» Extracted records
* * * *

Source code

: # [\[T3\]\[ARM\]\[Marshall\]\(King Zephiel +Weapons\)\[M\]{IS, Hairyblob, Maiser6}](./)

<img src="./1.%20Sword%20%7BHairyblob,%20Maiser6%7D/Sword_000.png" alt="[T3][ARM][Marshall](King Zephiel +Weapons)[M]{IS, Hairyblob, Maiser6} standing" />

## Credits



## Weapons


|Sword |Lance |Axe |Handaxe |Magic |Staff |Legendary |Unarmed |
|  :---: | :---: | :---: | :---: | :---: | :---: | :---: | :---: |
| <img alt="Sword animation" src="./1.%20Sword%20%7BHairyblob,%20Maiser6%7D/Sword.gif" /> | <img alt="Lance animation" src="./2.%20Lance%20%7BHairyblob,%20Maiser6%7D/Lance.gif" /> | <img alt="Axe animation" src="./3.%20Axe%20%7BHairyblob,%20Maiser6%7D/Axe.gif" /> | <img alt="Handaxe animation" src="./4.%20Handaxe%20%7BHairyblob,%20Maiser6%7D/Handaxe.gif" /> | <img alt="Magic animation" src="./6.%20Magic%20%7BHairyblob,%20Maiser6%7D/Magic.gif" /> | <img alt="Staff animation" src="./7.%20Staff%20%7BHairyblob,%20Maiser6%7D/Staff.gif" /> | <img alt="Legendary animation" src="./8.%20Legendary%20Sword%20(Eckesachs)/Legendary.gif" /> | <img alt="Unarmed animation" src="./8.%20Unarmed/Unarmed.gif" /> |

* * * *

» Try it
Copy the entries above exactly. Miss none of them.

» Exercise output
Source code

: # [\[T3\]\[ARM\]\[Marshall\]\(King Zephiel +Weapons\)\[M\]{IS, Hairyblob, Maiser6}](./)

<img src="./1.%20Sword%20%7BHairyblob,%20Maiser6%7D/Sword_000.png" alt="[T3][ARM][Marshall](King Zephiel +Weapons)[M]{IS, Hairyblob, Maiser6} standing" />

## Credits



## Weapons


|Sword |Lance |Axe |Handaxe |Magic |Staff |Legendary |Unarmed |
|  :---: | :---: | :---: | :---: | :---: | :---: | :---: | :---: |
| <img alt="Sword animation" src="./1.%20Sword%20%7BHairyblob,%20Maiser6%7D/Sword.gif" /> | <img alt="Lance animation" src="./2.%20Lance%20%7BHairyblob,%20Maiser6%7D/Lance.gif" /> | <img alt="Axe animation" src="./3.%20Axe%20%7BHairyblob,%20Maiser6%7D/Axe.gif" /> | <img alt="Handaxe animation" src="./4.%20Handaxe%20%7BHairyblob,%20Maiser6%7D/Handaxe.gif" /> | <img alt="Magic animation" src="./6.%20Magic%20%7BHairyblob,%20Maiser6%7D/Magic.gif" /> | <img alt="Staff animation" src="./7.%20Staff%20%7BHairyblob,%20Maiser6%7D/Staff.gif" /> | <img alt="Legendary animation" src="./8.%20Legendary%20Sword%20(Eckesachs)/Legendary.gif" /> | <img alt="Unarmed animation" src="./8.%20Unarmed/Unarmed.gif" /> |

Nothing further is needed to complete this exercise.